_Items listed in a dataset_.

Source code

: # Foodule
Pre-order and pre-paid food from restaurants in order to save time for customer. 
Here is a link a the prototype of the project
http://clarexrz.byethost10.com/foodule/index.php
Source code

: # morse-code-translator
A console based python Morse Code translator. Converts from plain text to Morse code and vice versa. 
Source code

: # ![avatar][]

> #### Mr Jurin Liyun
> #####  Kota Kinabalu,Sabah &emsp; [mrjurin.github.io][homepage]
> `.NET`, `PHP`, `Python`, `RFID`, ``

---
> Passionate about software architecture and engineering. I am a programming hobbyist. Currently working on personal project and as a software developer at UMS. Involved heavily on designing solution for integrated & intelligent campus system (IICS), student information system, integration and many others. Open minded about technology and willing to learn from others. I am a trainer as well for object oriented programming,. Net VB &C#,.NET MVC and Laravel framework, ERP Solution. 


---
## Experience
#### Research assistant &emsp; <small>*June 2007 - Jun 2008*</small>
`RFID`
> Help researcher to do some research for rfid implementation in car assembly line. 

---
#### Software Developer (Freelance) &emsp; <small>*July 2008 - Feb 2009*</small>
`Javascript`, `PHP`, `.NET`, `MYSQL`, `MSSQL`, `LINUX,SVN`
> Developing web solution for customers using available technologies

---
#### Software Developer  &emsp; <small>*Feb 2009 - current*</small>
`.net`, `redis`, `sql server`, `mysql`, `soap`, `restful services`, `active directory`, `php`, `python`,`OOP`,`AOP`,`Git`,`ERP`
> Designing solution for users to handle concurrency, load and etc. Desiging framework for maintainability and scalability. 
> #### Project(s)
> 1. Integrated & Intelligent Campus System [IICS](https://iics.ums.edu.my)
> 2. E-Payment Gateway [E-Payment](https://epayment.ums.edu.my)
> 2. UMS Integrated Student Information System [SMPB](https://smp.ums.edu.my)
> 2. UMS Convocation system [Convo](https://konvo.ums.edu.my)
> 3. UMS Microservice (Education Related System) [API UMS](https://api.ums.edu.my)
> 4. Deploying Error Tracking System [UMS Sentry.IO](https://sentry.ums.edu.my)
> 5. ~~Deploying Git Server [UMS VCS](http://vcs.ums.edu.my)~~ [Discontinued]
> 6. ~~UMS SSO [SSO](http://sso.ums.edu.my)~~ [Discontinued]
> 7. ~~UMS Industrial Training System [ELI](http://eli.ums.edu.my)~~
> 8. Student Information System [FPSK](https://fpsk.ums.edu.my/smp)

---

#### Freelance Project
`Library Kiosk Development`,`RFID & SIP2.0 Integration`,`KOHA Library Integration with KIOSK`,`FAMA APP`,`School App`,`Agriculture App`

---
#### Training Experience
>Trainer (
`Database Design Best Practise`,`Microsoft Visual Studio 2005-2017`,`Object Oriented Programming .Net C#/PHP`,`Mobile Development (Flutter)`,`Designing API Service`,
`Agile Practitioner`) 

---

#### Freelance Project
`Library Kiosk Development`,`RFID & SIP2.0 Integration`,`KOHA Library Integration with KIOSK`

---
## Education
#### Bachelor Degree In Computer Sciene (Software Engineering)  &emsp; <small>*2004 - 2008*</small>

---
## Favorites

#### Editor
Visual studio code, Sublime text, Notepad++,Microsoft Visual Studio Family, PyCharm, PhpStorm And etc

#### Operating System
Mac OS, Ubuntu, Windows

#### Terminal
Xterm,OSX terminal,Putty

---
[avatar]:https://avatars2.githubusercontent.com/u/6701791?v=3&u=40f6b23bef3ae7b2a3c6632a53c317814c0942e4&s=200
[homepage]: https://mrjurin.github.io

_Task description_.
Pull every line containing the string "Training" out of the data above and copy it.

_Final answer_.
> 7. ~~UMS Industrial Training System [ELI](http://eli.ums.edu.my)~~
#### Training Experience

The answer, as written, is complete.